*WORK ORDER:*
Your answer should consist of all lines in the listing that hold the word "whole".
+++
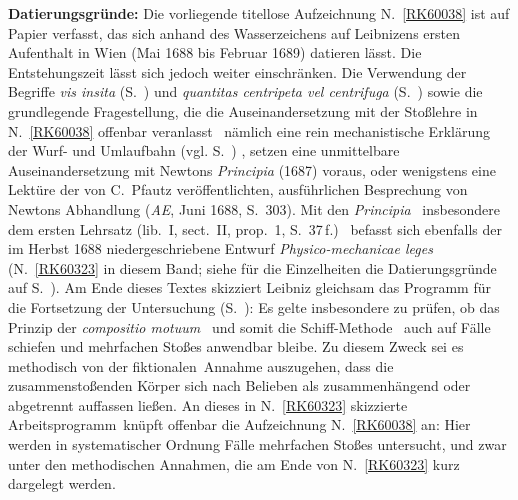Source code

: \begin{ledgroup}
\footnotesize
\pstart
\noindent%
\textbf{Datierungsgründe:}
Die vorliegende titellose Aufzeichnung N.~\ref{RK60038} ist auf Papier verfasst, das sich anhand des Wasserzeichens auf Leibnizens ersten Aufenthalt in Wien (Mai 1688 bis Februar 1689) datieren lässt.
Die Entstehungszeit lässt sich jedoch weiter einschränken.
Die Verwendung der Begriffe \textit{vis insita} (S.~) und \textit{quantitas centripeta vel centrifuga} (S.~) sowie die grundlegende Fragestellung, die die Auseinandersetzung mit der Stoßlehre in N.~\ref{RK60038} offenbar veranlasst \textendash\ nämlich eine rein mechanistische Erklärung der Wurf- und Umlaufbahn (vgl. S.~) \textendash, setzen eine unmittelbare Auseinandersetzung mit
\protect{}%
Newtons \textit{Principia} (1687)\cite{00535} voraus,
oder wenigstens eine Lektüre der von C.~Pfautz%
\protect{}
veröffentlichten, ausführlichen Besprechung von Newtons Abhandlung (\textit{AE}, Juni 1688, S.~303).\cite{01356}
Mit den \textit{Principia} \textendash\ insbesondere dem ersten Lehrsatz (lib.~I, sect.~II, prop.~1, S.~37\,f.)\cite{00535} \textendash\ befasst sich ebenfalls der im Herbst 1688 niedergeschriebene Entwurf \textit{Physico-mechanicae leges} (N.~\ref{RK60323} in diesem Band; siehe für die Einzelheiten die Datierungsgründe auf S.~\pageref{LH_37_05_104-105_datierung}).
Am Ende dieses Textes skizziert Leibniz gleichsam das Programm für die Fortsetzung der Untersuchung (S.~):
Es gelte insbesondere zu prüfen, ob das Prinzip der \textit{compositio motuum} \textendash\ und somit die \glqq Schiff\grqq-Methode \textendash\ auch auf Fälle schiefen und mehrfachen Stoßes anwendbar bleibe.
Zu diesem Zweck sei es methodisch von der \glqq fiktionalen\grqq\ Annahme auszugehen, dass die zusammenstoßenden Körper sich nach Belieben als zusammenhängend oder abgetrennt auffassen ließen.
%
An dieses in N.~\ref{RK60323} skizzierte \glqq Arbeitsprogramm\grqq\ knüpft offenbar die Aufzeichnung N.~\ref{RK60038} an:
Hier werden in systematischer Ordnung Fälle mehrfachen Stoßes untersucht, und zwar unter den methodischen Annahmen, die am Ende von N.~\ref{RK60323} kurz dargelegt werden.%

\end{ledgroup}
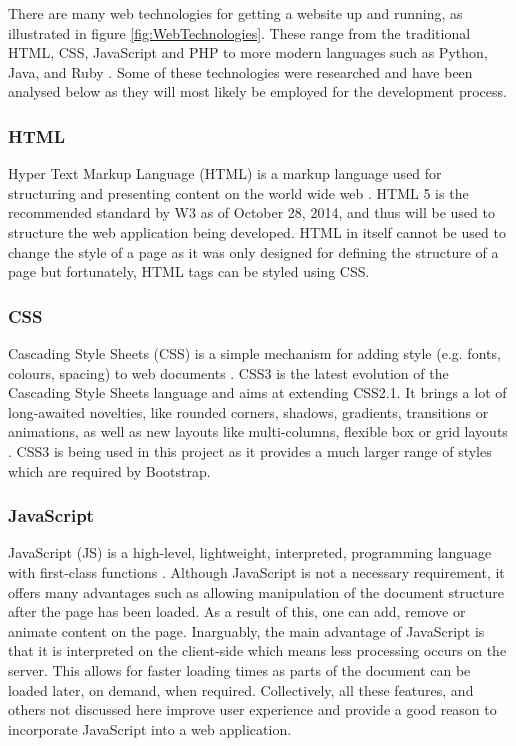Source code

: There are many web technologies for getting a website up and running, as illustrated in figure \ref{fig:WebTechnologies}. These range from the traditional HTML, CSS, JavaScript and PHP to more modern languages such as Python, Java, and Ruby \cite{Differential:WebTechnologies}. Some of these technologies were researched and have been analysed below as they will most likely be employed for the development process.

\subsubsection{HTML} 
Hyper Text Markup Language (HTML) is a markup language used for structuring and presenting content on the world wide web \cite{W3:HTML5}. HTML 5 is the recommended standard by W3 as of October 28, 2014, and thus will be used to structure the web application being developed. HTML in itself cannot be used to change the style of a page as it was only designed for defining the structure of a page but fortunately, HTML tags can be styled using CSS.

\subsubsection{CSS} 
Cascading Style Sheets (CSS) is a simple mechanism for adding style (e.g. fonts, colours, spacing) to web documents \cite{W3:CSS}. CSS3 is the latest evolution of the Cascading Style Sheets language and aims at extending CSS2.1. It brings a lot of long-awaited novelties, like rounded corners, shadows, gradients, transitions or animations, as well as new layouts like multi-columns, flexible box or grid layouts \cite{Mozilla:CSS3}. CSS3 is being used in this project as it provides a much larger range of styles which are required by Bootstrap.

\subsubsection{JavaScript}
JavaScript (JS) is a high-level, lightweight, interpreted, programming language with first-class functions \cite{Mozilla:JavaScript}. Although JavaScript is not a necessary requirement, it offers many advantages such as allowing manipulation of the document structure after the page has been loaded. As a result of this, one can add, remove or animate content on the page. Inarguably, the main advantage of JavaScript is that it is interpreted on the client-side which means less processing occurs on the server. This allows for faster loading times as parts of the document can be loaded later, on demand, when required. Collectively, all these features, and others not discussed here improve user experience and provide a good reason to incorporate JavaScript into a web application.

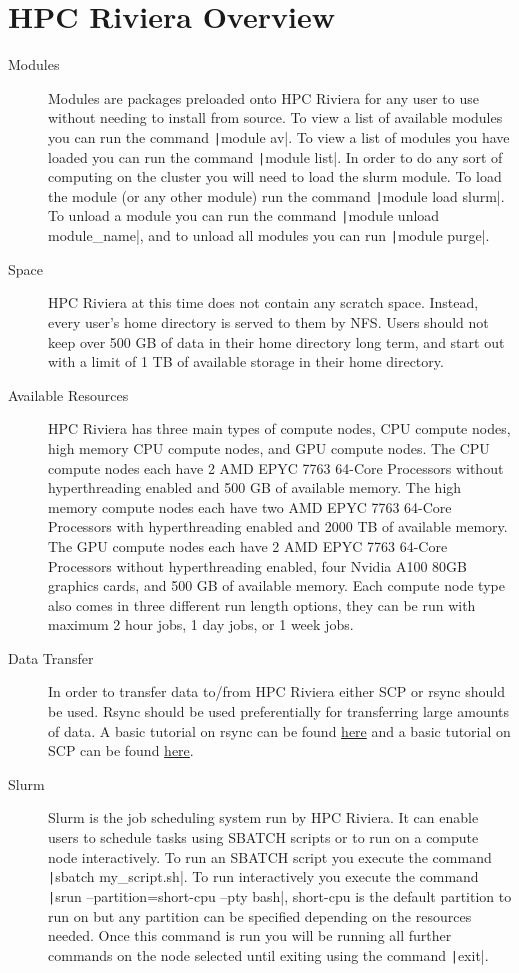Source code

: \documentclass[11pt,letterpaper]{article}
\begin{document}
\section{HPC Riviera Overview}
\begin{description}
    \item[Modules] Modules are packages preloaded onto HPC Riviera for any user to use without needing to install from source. To view a list of available modules you can run the command \texttt|module av|. To view a list of modules you have loaded you can run the command \texttt|module list|. In order to do any sort of computing on the cluster you will need to load the slurm module. To load the module (or any other module) run the command \texttt|module load slurm|. To unload a module you can run the command \texttt|module unload module_name|, and to unload all modules you can run \texttt|module purge|.
    \item[Space] HPC Riviera at this time does not contain any scratch space. Instead, every user's home directory is served to them by NFS. Users should not keep over 500 GB of data in their home directory long term, and start out with a limit of 1 TB of available storage in their home directory.
    \pagebreak
    \item[Available Resources] HPC Riviera has three main types of compute nodes, CPU compute nodes, high memory CPU compute nodes, and GPU compute nodes. The CPU compute nodes each have 2 AMD EPYC 7763 64-Core Processors without hyperthreading enabled and 500 GB of available memory. The high memory compute nodes each have two AMD EPYC 7763 64-Core Processors with hyperthreading enabled and 2000 TB of available memory. The GPU compute nodes each have 2 AMD EPYC 7763 64-Core Processors without hyperthreading enabled, four Nvidia A100 80GB graphics cards, and 500 GB of available memory. Each compute node type also comes in three different run length options, they can be run with maximum 2 hour jobs, 1 day jobs, or 1 week jobs.
    \item[Data Transfer] In order to transfer data to/from HPC Riviera either SCP or rsync should be used. Rsync should be used preferentially for transferring large amounts of data. A basic tutorial on rsync can be found \href{https://linuxize.com/post/how-to-use-rsync-for-local-and-remote-data-transfer-and-synchronization/}{here} and a basic tutorial on SCP can be found \href{https://linuxize.com/post/how-to-use-scp-command-to-securely-transfer-files/}{here}.
    \item[Slurm] Slurm is the job scheduling system run by HPC Riviera. It can enable users to schedule tasks using SBATCH scripts or to run on a compute node interactively. To run an SBATCH script you execute the command \texttt|sbatch my_script.sh|. To run interactively you execute the command \texttt|srun --partition=short-cpu --pty bash|, short-cpu is the default partition to run on but any partition can be specified depending on the resources needed. Once this command is run you will be running all further commands on the node selected until exiting using the command \texttt|exit|. 
\end{description}
\end{document}
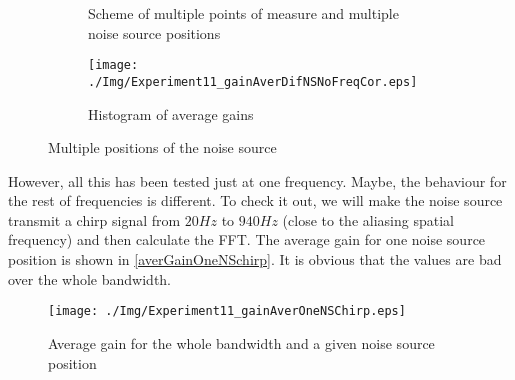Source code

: \begin{figure}
	\centering
	\begin{subfigure}[b]{0.49\textwidth}
	\centering
	\caption[Scheme of multiple points of measure and multiple noise source positions]{Scheme of multiple points of measure and multiple noise source positions}
	\label{MultRecMultNSscheme}
	\end{subfigure}
	\begin{subfigure}[b]{0.49\textwidth}
		\centering
		\texttt{[image: ./Img/Experiment11\_gainAverDifNSNoFreqCor.eps]}
		\caption{Histogram of average gains}
		\label{histogramDifNSNoFreqCorrAverGain}
	\end{subfigure}
	\caption{Multiple positions of the noise source}
\end{figure}

However, all this has been tested just at one frequency. Maybe, the behaviour for the rest of frequencies is different. To check it out, we will make the noise source transmit a chirp signal from $20 \si{Hz}$ to $940 \si{Hz}$ (close to the aliasing spatial frequency) and then calculate the FFT. The average gain for one noise source position is shown in \autoref{averGainOneNSchirp}.
It is obvious that the values are bad over the whole bandwidth.

\begin{figure}[h]
	\centering
	\texttt{[image: ./Img/Experiment11\_gainAverOneNSChirp.eps]}
	\caption{Average gain for the whole bandwidth and a given noise source position}
	\label{averGainOneNSchirp}
\end{figure}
+++
*SOLUTION BELOW:*
It is obvious that the values are bad over the whole bandwidth.
	\caption{Average gain for the whole bandwidth and a given noise source position}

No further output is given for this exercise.